Saved entries
---
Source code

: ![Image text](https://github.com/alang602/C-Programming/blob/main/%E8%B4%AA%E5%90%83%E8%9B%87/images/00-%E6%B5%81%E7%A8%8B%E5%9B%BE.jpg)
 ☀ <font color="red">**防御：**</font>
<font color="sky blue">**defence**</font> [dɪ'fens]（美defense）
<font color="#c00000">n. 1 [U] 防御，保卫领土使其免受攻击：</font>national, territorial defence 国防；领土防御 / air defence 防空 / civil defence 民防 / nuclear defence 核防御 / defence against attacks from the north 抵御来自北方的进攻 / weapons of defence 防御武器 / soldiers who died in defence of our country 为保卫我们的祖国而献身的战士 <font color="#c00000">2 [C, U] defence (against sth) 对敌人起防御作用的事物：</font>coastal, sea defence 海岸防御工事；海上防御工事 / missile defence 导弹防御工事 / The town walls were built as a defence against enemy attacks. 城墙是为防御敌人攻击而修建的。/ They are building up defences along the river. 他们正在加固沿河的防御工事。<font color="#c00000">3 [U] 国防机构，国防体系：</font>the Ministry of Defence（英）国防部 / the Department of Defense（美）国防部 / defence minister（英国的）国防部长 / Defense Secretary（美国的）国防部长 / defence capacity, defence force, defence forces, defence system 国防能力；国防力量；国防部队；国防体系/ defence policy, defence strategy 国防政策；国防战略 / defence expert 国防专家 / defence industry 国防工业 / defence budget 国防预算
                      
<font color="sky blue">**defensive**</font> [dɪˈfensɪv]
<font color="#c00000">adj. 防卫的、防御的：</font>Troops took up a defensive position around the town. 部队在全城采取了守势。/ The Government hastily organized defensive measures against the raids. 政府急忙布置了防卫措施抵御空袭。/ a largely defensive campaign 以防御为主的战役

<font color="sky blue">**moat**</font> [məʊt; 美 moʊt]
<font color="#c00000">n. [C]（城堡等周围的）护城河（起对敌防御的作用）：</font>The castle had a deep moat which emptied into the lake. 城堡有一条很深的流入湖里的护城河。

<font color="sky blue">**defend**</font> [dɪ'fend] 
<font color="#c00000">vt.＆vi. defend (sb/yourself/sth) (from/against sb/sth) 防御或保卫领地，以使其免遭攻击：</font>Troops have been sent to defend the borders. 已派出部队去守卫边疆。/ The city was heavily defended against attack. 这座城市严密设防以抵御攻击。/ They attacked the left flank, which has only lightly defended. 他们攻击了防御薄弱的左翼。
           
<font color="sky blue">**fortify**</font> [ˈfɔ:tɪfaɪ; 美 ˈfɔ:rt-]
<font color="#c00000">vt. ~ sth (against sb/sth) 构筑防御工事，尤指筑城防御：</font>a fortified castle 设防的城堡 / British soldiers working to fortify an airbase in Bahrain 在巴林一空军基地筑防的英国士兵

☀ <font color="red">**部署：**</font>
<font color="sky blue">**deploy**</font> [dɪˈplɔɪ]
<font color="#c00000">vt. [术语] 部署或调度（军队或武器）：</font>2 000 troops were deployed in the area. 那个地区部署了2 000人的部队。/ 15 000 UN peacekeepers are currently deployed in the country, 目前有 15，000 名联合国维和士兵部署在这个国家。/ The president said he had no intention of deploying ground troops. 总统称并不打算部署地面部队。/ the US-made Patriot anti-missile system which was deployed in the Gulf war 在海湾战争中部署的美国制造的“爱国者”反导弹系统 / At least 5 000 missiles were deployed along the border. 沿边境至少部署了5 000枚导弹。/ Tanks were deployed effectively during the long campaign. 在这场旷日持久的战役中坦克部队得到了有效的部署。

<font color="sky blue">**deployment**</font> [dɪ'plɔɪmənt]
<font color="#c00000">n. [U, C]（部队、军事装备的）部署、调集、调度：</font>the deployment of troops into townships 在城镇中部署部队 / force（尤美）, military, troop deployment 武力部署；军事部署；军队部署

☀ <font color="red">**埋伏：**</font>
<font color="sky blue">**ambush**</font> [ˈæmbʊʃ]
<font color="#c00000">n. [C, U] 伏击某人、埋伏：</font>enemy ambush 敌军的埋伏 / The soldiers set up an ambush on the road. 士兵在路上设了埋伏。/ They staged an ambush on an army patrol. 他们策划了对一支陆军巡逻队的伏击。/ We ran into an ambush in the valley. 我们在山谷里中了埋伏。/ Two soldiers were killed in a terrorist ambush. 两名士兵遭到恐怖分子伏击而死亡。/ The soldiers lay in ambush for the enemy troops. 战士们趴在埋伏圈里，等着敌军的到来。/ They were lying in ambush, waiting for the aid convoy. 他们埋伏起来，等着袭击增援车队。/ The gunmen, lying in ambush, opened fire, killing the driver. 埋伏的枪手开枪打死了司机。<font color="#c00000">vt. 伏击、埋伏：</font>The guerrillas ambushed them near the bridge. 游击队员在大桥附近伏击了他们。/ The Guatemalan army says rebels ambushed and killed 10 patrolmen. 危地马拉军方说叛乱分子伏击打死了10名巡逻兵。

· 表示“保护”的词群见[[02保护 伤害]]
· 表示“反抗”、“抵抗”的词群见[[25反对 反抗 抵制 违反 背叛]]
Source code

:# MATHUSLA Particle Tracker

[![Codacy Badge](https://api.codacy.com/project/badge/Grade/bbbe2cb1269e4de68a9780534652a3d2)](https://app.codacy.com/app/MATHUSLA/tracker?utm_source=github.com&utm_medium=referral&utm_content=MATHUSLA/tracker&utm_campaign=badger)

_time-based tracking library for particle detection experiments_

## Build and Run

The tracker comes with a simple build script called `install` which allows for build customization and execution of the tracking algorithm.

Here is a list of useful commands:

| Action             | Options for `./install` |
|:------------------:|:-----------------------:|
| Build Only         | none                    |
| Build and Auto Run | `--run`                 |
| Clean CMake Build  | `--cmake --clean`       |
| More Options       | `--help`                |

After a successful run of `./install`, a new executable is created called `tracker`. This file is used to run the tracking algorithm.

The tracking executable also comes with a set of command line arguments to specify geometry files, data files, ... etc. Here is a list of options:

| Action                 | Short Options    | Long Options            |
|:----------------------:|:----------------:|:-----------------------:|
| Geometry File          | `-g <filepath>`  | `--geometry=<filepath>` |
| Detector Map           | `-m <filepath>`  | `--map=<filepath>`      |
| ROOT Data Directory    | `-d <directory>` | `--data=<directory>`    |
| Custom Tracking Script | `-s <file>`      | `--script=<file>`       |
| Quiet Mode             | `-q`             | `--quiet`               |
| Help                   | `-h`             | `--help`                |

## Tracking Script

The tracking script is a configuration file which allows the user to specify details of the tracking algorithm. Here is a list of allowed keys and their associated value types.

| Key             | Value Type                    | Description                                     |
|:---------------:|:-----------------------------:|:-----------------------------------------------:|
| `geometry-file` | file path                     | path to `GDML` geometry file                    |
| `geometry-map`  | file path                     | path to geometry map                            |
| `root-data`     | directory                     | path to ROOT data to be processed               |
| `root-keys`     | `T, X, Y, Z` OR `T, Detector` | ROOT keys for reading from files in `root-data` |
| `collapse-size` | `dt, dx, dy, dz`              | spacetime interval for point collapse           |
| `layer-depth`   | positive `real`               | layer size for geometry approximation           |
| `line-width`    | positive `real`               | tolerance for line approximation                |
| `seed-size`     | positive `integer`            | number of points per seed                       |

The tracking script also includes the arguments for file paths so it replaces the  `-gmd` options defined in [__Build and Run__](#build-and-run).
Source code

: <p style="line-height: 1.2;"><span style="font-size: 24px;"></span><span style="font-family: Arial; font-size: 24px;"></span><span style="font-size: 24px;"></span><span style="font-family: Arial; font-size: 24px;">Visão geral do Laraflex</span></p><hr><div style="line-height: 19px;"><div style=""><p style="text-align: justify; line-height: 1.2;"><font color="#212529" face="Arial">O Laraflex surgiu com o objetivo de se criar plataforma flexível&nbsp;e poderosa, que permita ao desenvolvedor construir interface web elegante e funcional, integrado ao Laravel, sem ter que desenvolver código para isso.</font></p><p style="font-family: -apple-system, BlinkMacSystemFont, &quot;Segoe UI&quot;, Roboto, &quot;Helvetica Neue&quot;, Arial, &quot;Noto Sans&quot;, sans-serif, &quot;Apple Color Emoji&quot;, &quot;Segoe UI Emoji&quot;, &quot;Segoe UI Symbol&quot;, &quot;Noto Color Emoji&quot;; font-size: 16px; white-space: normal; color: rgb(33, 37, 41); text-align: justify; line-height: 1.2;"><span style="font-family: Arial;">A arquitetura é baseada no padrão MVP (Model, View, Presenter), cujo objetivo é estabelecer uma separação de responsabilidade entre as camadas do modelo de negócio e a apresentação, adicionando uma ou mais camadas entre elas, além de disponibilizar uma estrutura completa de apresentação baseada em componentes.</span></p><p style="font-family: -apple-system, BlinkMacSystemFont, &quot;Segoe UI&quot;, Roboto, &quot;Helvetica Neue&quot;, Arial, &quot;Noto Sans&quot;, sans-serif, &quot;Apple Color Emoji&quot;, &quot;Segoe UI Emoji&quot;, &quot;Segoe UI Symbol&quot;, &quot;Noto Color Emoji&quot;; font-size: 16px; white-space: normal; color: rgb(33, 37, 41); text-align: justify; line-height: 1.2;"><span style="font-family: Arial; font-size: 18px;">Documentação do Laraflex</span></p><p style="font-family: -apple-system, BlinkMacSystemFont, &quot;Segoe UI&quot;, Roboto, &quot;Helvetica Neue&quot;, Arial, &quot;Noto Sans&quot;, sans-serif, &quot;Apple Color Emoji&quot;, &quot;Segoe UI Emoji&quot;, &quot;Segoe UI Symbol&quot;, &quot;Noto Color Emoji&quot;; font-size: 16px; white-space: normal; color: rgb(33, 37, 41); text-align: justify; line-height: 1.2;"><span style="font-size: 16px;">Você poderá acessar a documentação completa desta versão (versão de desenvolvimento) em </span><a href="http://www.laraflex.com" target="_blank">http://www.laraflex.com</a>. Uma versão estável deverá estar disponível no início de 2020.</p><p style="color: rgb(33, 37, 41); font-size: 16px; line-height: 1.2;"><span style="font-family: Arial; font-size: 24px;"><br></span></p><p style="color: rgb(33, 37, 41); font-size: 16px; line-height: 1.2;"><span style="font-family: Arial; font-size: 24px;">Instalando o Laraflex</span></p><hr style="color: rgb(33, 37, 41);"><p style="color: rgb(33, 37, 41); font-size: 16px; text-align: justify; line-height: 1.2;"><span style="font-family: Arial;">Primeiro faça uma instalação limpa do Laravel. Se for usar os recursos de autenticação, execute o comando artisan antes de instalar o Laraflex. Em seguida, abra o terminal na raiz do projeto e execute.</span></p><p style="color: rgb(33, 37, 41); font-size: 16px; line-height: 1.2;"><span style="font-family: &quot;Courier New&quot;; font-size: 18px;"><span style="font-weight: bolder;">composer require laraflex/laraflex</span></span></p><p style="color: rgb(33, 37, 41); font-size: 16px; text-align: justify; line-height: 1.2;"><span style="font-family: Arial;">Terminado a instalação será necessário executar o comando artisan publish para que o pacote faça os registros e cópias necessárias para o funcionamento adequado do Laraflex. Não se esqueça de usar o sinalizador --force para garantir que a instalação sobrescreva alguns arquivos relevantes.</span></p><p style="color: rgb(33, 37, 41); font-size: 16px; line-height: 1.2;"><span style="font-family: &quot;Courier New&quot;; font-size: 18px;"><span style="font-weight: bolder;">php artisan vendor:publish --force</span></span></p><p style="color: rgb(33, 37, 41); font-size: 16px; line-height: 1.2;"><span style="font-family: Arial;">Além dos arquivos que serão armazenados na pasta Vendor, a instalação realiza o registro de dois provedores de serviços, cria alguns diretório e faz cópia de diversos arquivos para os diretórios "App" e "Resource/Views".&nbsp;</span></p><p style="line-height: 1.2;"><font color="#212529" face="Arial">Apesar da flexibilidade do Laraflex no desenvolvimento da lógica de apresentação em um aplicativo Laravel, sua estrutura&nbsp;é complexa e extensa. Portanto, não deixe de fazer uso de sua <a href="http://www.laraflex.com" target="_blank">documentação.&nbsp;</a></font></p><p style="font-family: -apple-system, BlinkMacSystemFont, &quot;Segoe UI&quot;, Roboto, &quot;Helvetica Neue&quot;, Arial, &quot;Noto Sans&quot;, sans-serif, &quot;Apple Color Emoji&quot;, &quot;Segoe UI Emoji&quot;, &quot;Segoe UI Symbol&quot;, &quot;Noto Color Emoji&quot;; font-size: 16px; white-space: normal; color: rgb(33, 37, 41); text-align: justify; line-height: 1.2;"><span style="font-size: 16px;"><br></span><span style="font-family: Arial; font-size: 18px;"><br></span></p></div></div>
---
**Task item:** Looking at the data above, write out exactly the lines that start at the one containing "lightly defended. 他们攻击了防御薄弱的左翼。" and end at the one containing "[ˈfɔ:tɪfaɪ; 美 ˈfɔ:rt-]"; include both and nothing beyond.

**Result for this exercise:**
<font color="#c00000">vt.＆vi. defend (sb/yourself/sth) (from/against sb/sth) 防御或保卫领地，以使其免遭攻击：</font>Troops have been sent to defend the borders. 已派出部队去守卫边疆。/ The city was heavily defended against attack. 这座城市严密设防以抵御攻击。/ They attacked the left flank, which has only lightly defended. 他们攻击了防御薄弱的左翼。
           
<font color="sky blue">**fortify**</font> [ˈfɔ:tɪfaɪ; 美 ˈfɔ:rt-]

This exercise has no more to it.